Spingersi al di là del confine, oltre il quale senso e tempo non hanno dimora. Tra talento e genialità, tra luoghi che hanno un’anima e l’immagine di un tempo che resta ansiosamente sospeso, come in attesa d’un evento che rompa un nocivo sortilegio: quello d’una vita sepolta che torni a risorgere all’improvviso. Un tesoro dissotterrato e strappato alla notte. Una porta stanca di tempo, in un borgo bellissimo che non ti viene incontro, ma te lo devi andare a cercare. Fumone e Giorgio Tolomei, una simbiosi che va al di là del luogo e dell’artista.
E’ qui, nella sua Fumone che Gitò allestisce le sue “sacre” rappresentazioni, per quanto sacrale possa e debba essere considerato l’amore per un luogo, in un’epoca in cui ogni luogo viene costantemente e impunemente dissacrato.

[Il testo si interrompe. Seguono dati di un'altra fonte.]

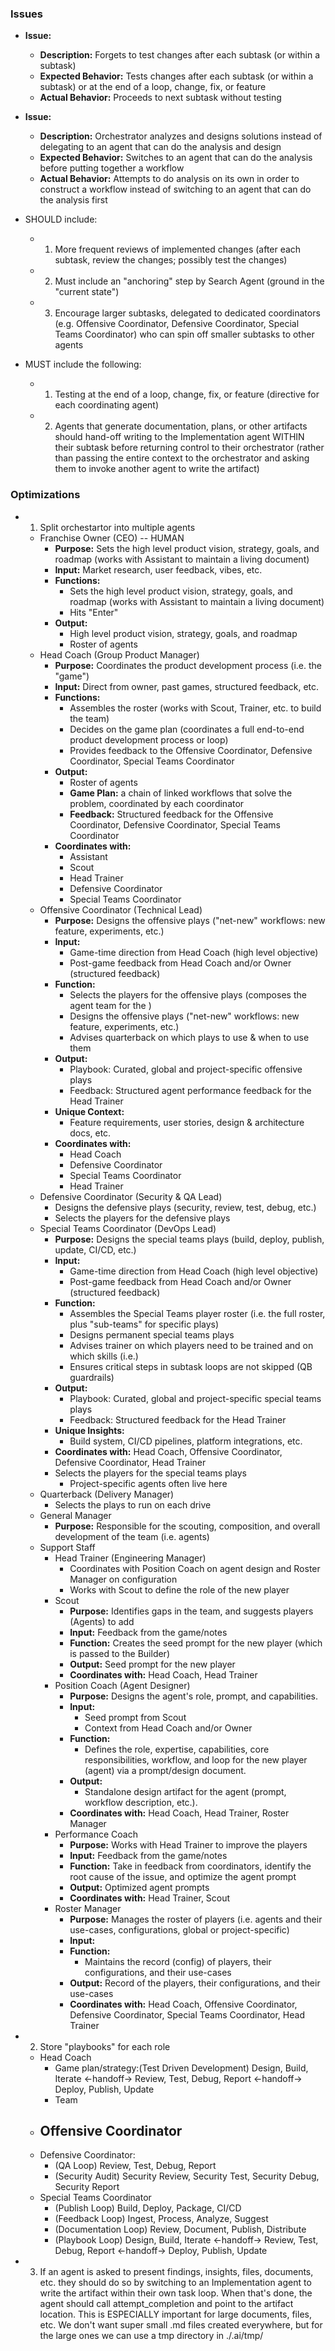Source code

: ### Issues

-   **Issue:**
    -   **Description:** Forgets to test changes after each subtask (or within a subtask)
    -   **Expected Behavior:** Tests changes after each subtask (or within a subtask) or at the end of a loop, change, fix, or feature
    -   **Actual Behavior:** Proceeds to next subtask without testing
-   **Issue:**
    -   **Description:** Orchestrator analyzes and designs solutions instead of delegating to an agent that can do the analysis and design
    -   **Expected Behavior:** Switches to an agent that can do the analysis before putting together a workflow
    -   **Actual Behavior:** Attempts to do analysis on its own in order to construct a workflow instead of switching to an agent that can do the analysis first

-   SHOULD include:

    -   1. More frequent reviews of implemented changes (after each subtask, review the changes; possibly test the changes)
    -   2. Must include an "anchoring" step by Search Agent (ground in the "current state")
    -   3. Encourage larger subtasks, delegated to dedicated coordinators (e.g. Offensive Coordinator, Defensive Coordinator, Special Teams Coordinator) who can spin off smaller subtasks to other agents

-   MUST include the following:
    -   1. Testing at the end of a loop, change, fix, or feature (directive for each coordinating agent)
    -   2. Agents that generate documentation, plans, or other artifacts should hand-off writing to the Implementation agent WITHIN their subtask before returning control to their orchestrator (rather than passing the entire context to the orchestrator and asking them to invoke another agent to write the artifact)

### Optimizations

-   1. Split orchestartor into multiple agents
    -   Franchise Owner (CEO) -- HUMAN
        -   **Purpose:** Sets the high level product vision, strategy, goals, and roadmap (works with Assistant to maintain a living document)
        -   **Input:** Market research, user feedback, vibes, etc.
        -   **Functions:**
            -   Sets the high level product vision, strategy, goals, and roadmap (works with Assistant to maintain a living document)
            -   Hits "Enter"
        -   **Output:**
            -   High level product vision, strategy, goals, and roadmap
            -   Roster of agents
    -   Head Coach (Group Product Manager)
        -   **Purpose:** Coordinates the product development process (i.e. the "game")
        -   **Input:** Direct from owner, past games, structured feedback, etc.
        -   **Functions:**
            -   Assembles the roster (works with Scout, Trainer, etc. to build the team)
            -   Decides on the game plan (coordinates a full end-to-end product development process or loop)
            -   Provides feedback to the Offensive Coordinator, Defensive Coordinator, Special Teams Coordinator
        -   **Output:**
            -   Roster of agents
            -   **Game Plan:** a chain of linked workflows that solve the problem, coordinated by each coordinator
            -   **Feedback:** Structured feedback for the Offensive Coordinator, Defensive Coordinator, Special Teams Coordinator
        -   **Coordinates with:**
            -   Assistant
            -   Scout
            -   Head Trainer
            -   Defensive Coordinator
            -   Special Teams Coordinator
    -   Offensive Coordinator (Technical Lead)
        -   **Purpose:** Designs the offensive plays ("net-new" workflows: new feature, experiments, etc.)
        -   **Input:**
            -   Game-time direction from Head Coach (high level objective)
            -   Post-game feedback from Head Coach and/or Owner (structured feedback)
        -   **Function:**
            -   Selects the players for the offensive plays (composes the agent team for the )
            -   Designs the offensive plays ("net-new" workflows: new feature, experiments, etc.)
            -   Advises quarterback on which plays to use & when to use them
        -   **Output:**
            -   Playbook: Curated, global and project-specific offensive plays
            -   Feedback: Structured agent performance feedback for the Head Trainer
        -   **Unique Context:**
            -   Feature requirements, user stories, design & architecture docs, etc.
        -   **Coordinates with:**
            -   Head Coach
            -   Defensive Coordinator
            -   Special Teams Coordinator
            -   Head Trainer
    -   Defensive Coordinator (Security & QA Lead)
        -   Designs the defensive plays (security, review, test, debug, etc.)
        -   Selects the players for the defensive plays
    -   Special Teams Coordinator (DevOps Lead)
        -   **Purpose:** Designs the special teams plays (build, deploy, publish, update, CI/CD, etc.)
        -   **Input:**
            -   Game-time direction from Head Coach (high level objective)
            -   Post-game feedback from Head Coach and/or Owner (structured feedback)
        -   **Function:**
            -   Assembles the Special Teams player roster (i.e. the full roster, plus "sub-teams" for specific plays)
            -   Designs permanent special teams plays
            -   Advises trainer on which players need to be trained and on which skills (i.e.)
            -   Ensures critical steps in subtask loops are not skipped (QB guardrails)
        -   **Output:**
            -   Playbook: Curated, global and project-specific special teams plays
            -   Feedback: Structured feedback for the Head Trainer
        -   **Unique Insights:**
            -   Build system, CI/CD pipelines, platform integrations, etc.
        -   **Coordinates with:** Head Coach, Offensive Coordinator, Defensive Coordinator, Head Trainer
        -   Selects the players for the special teams plays
            -   Project-specific agents often live here
    -   Quarterback (Delivery Manager)
        -   Selects the plays to run on each drive
    - General Manager
        -   **Purpose:** Responsible for the scouting, composition, and overall development of the team (i.e. agents)
    -   Support Staff
        -   Head Trainer (Engineering Manager)
            -   Coordinates with Position Coach on agent design and Roster Manager on configuration
            -   Works with Scout to define the role of the new player
        -   Scout
            -   **Purpose:** Identifies gaps in the team, and suggests players (Agents) to add
            -   **Input:** Feedback from the game/notes
            -   **Function:** Creates the seed prompt for the new player (which is passed to the Builder)
            -   **Output:** Seed prompt for the new player
            -   **Coordinates with:** Head Coach, Head Trainer
        -   Position Coach (Agent Designer)
            -   **Purpose:** Designs the agent's role, prompt, and capabilities.
            -   **Input:**
                -   Seed prompt from Scout
                -   Context from Head Coach and/or Owner
            -   **Function:**
                -   Defines the role, expertise, capabilities, core responsibilities, workflow, and loop for the new player (agent) via a prompt/design document.
            -   **Output:**
                -   Standalone design artifact for the agent (prompt, workflow description, etc.).
            -   **Coordinates with:** Head Coach, Head Trainer, Roster Manager
        -   Performance Coach
            -   **Purpose:** Works with Head Trainer to improve the players
            -   **Input:** Feedback from the game/notes
            -   **Function:** Take in feedback from coordinators, identify the root cause of the issue, and optimize the agent prompt
            -   **Output:** Optimized agent prompts
            -   **Coordinates with:** Head Trainer, Scout
        -   Roster Manager
            -   **Purpose:** Manages the roster of players (i.e. agents and their use-cases, configurations, global or project-specific)
            -   **Input:** 
            -   **Function:**
                -   Maintains the record (config) of players, their configurations, and their use-cases
            -   **Output:** Record of the players, their configurations, and their use-cases
            -   **Coordinates with:** Head Coach, Offensive Coordinator, Defensive Coordinator, Special Teams Coordinator, Head Trainer
-   2. Store "playbooks" for each role

    -   Head Coach
        -   Game plan/strategy:(Test Driven Development) Design, Build, Iterate <-handoff-> Review, Test, Debug, Report <-handoff-> Deploy, Publish, Update
        -   Team
    -   Offensive Coordinator
        -
    -   Defensive Coordinator:
        -   (QA Loop) Review, Test, Debug, Report
        -   (Security Audit) Security Review, Security Test, Security Debug, Security Report
    -   Special Teams Coordinator
        -   (Publish Loop) Build, Deploy, Package, CI/CD
        -   (Feedback Loop) Ingest, Process, Analyze, Suggest
        -   (Documentation Loop) Review, Document, Publish, Distribute
        -   (Playbook Loop) Design, Build, Iterate <-handoff-> Review, Test, Debug, Report <-handoff-> Deploy, Publish, Update

-   3. If an agent is asked to present findings, insights, files, documents, etc. they should do so by switching to an Implementation agent to write the artifact within their own task loop. When that's done, the agent should call attempt_completion and point to the artifact location. This is ESPECIALLY important for large documents, files, etc. We don't want super small .md files created everywhere, but for the large ones we can use a tmp directory in ./.ai/tmp/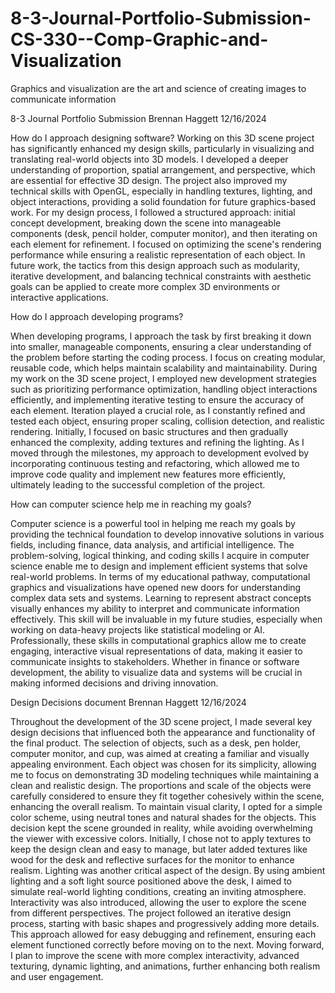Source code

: # 8-3-Journal-Portfolio-Submission-CS-330--Comp-Graphic-and-Visualization
Graphics and visualization are the art and science of creating images to communicate information


8-3 Journal Portfolio Submission
Brennan Haggett
12/16/2024


How do I approach designing software?
Working on this 3D scene project has significantly enhanced my design skills, particularly in visualizing and translating real-world objects into 3D models. I developed a deeper understanding of proportion, spatial arrangement, and perspective, which are essential for effective 3D design. The project also improved my technical skills with OpenGL, especially in handling textures, lighting, and object interactions, providing a solid foundation for future graphics-based work. For my design process, I followed a structured approach: initial concept development, breaking down the scene into manageable components (desk, pencil holder, computer monitor), and then iterating on each element for refinement. I focused on optimizing the scene's rendering performance while ensuring a realistic representation of each object. In future work, the tactics from this design approach such as modularity, iterative development, and balancing technical constraints with aesthetic goals can be applied to create more complex 3D environments or interactive applications.

How do I approach developing programs?

When developing programs, I approach the task by first breaking it down into smaller, manageable components, ensuring a clear understanding of the problem before starting the coding process. I focus on creating modular, reusable code, which helps maintain scalability and maintainability. During my work on the 3D scene project, I employed new development strategies such as prioritizing performance optimization, handling object interactions efficiently, and implementing iterative testing to ensure the accuracy of each element.
Iteration played a crucial role, as I constantly refined and tested each object, ensuring proper scaling, collision detection, and realistic rendering. Initially, I focused on basic structures and then gradually enhanced the complexity, adding textures and refining the lighting.
As I moved through the milestones, my approach to development evolved by incorporating continuous testing and refactoring, which allowed me to improve code quality and implement new features more efficiently, ultimately leading to the successful completion of the project.


How can computer science help me in reaching my goals?

Computer science is a powerful tool in helping me reach my goals by providing the technical foundation to develop innovative solutions in various fields, including finance, data analysis, and artificial intelligence. The problem-solving, logical thinking, and coding skills I acquire in computer science enable me to design and implement efficient systems that solve real-world problems.
In terms of my educational pathway, computational graphics and visualizations have opened new doors for understanding complex data sets and systems. Learning to represent abstract concepts visually enhances my ability to interpret and communicate information effectively. This skill will be invaluable in my future studies, especially when working on data-heavy projects like statistical modeling or AI.
Professionally, these skills in computational graphics allow me to create engaging, interactive visual representations of data, making it easier to communicate insights to stakeholders. Whether in finance or software development, the ability to visualize data and systems will be crucial in making informed decisions and driving innovation.



Design Decisions document
Brennan Haggett
12/16/2024



Throughout the development of the 3D scene project, I made several key design decisions that influenced both the appearance and functionality of the final product. The selection of objects, such as a desk, pen holder, computer monitor, and cup, was aimed at creating a familiar and visually appealing environment. Each object was chosen for its simplicity, allowing me to focus on demonstrating 3D modeling techniques while maintaining a clean and realistic design. The proportions and scale of the objects were carefully considered to ensure they fit together cohesively within the scene, enhancing the overall realism.
To maintain visual clarity, I opted for a simple color scheme, using neutral tones and natural shades for the objects. This decision kept the scene grounded in reality, while avoiding overwhelming the viewer with excessive colors. Initially, I chose not to apply textures to keep the design clean and easy to manage, but later added textures like wood for the desk and reflective surfaces for the monitor to enhance realism.
Lighting was another critical aspect of the design. By using ambient lighting and a soft light source positioned above the desk, I aimed to simulate real-world lighting conditions, creating an inviting atmosphere. Interactivity was also introduced, allowing the user to explore the scene from different perspectives.
The project followed an iterative design process, starting with basic shapes and progressively adding more details. This approach allowed for easy debugging and refinement, ensuring each element functioned correctly before moving on to the next. Moving forward, I plan to improve the scene with more complex interactivity, advanced texturing, dynamic lighting, and animations, further enhancing both realism and user engagement.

Ha scavato e va scavando, in una memoria che seguita a sanguinare come una ferita, quell’’essenziale patrimonio di colori e di vita. Frammenti di vecchie porte, di finestre, di sacchi o di tessuti non parlano di per se stessi, è lui che riesce a restituire a preziosi reperti d’una civiltà pre-consumistica tutto il loro sacrale mistero d’uso. E le cose si arrendono e degnamente decorano e si integrano, si fanno cornice, giorni, stagioni o veste di quelle. Un gatto che struscia alla pietra, piante che colano rigogliose oltre le sbarre del tempo. Vasi di fiori che vincono senza gara sul rossiccio del selciato ed è di nuovo e sempre primavera nella Fumone di Gitò. Lucente, nella sua essenziale bellezza, ella si fa incontro al passante. La nostalgia dei vicoli si schiude adagio sull’immagine di vita.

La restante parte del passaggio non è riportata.